In CLDR 42, the focus is on:
Locale coverage. The following locales now have higher coverage levels:
Modern: Igbo (ig), Yoruba (yo)
Moderate: Chuvash (cv), Xhosa (xh)
Basic: Haryanvi (bgc), Bhojpuri (bho), Rajasthani (raj), Tigrinya (ti)
Formatting Person Names. Added data and structure for formatting people's names. For more information on why this feature is being added and what it does, see Background.
Emoji 15.0 Support. Added short names, keywords, and sort-order for the new Unicode 15.0 emoji.
Coverage, Phase 2. Added additional language names and other items to the Modern coverage level, for more consistency (and utility) across platforms.
Unicode 15.0 additions. Made the regular additions and changes for a new release of Unicode, including names for new scripts, collation data for Han characters, etc.
Locale Status
Data Changes
There were two areas of focus for this release: the formatting of Personal Names, and the upgrade of Modern to include many more languages.
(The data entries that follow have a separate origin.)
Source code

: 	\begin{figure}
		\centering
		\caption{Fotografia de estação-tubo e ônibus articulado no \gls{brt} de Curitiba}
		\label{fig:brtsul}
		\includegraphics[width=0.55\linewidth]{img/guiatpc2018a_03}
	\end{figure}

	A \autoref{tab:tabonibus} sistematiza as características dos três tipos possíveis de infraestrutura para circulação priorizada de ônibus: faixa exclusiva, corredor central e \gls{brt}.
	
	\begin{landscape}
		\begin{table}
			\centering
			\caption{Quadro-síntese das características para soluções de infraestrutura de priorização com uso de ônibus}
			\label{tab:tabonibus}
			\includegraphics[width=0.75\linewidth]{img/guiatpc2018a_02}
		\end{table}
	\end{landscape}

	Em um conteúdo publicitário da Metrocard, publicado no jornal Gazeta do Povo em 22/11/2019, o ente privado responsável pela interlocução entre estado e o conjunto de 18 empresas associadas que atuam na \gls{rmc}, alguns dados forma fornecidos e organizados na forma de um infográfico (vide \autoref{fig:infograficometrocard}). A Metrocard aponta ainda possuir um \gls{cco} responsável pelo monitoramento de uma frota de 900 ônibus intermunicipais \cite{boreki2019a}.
Person name formatting added multiple elements and attributes to provide the needed structure.
Date-time formatting added "atTime" for languages where a different formatting is used for a particular time for an event (as opposed to combining a date with a time range, or showing a wall clock time, or combining a relative date and an absolute time.
Date-time interval formatting added more formats for timezones, where the v (generic) and for z (specific) formats change the way the rest of the time looks.
Currency format additions
Two new alt values for pattern elements used for currencyFormat elements:
alt="alphaNextToNumber": A pattern to use when the currencySymbol would result in letter characters being adjacent to the numeric value; typically this adds a no-break space between the currency symbol and numeric value, f the standard currencyFormat pattern does not already have a space. This provides an improved alternative to the currencySpacing patterns.
alt="noCurrency": A pattern to use when currency-style formats are desried but without the actual symbol (as in a table of currency values all fo the same currency).
For the currencyFormats element, a new element currencyPatternAppendISO containing a pattern thatshows how to append an ISO currency symbol (¤¤) to a currency pattern using a standard currency symbol (¤); this is needed for certain types of currency display.
A DTD annotation for @TECHPREVIEW was added, indicating that an element (and its attributes) are a tech preview, and may change.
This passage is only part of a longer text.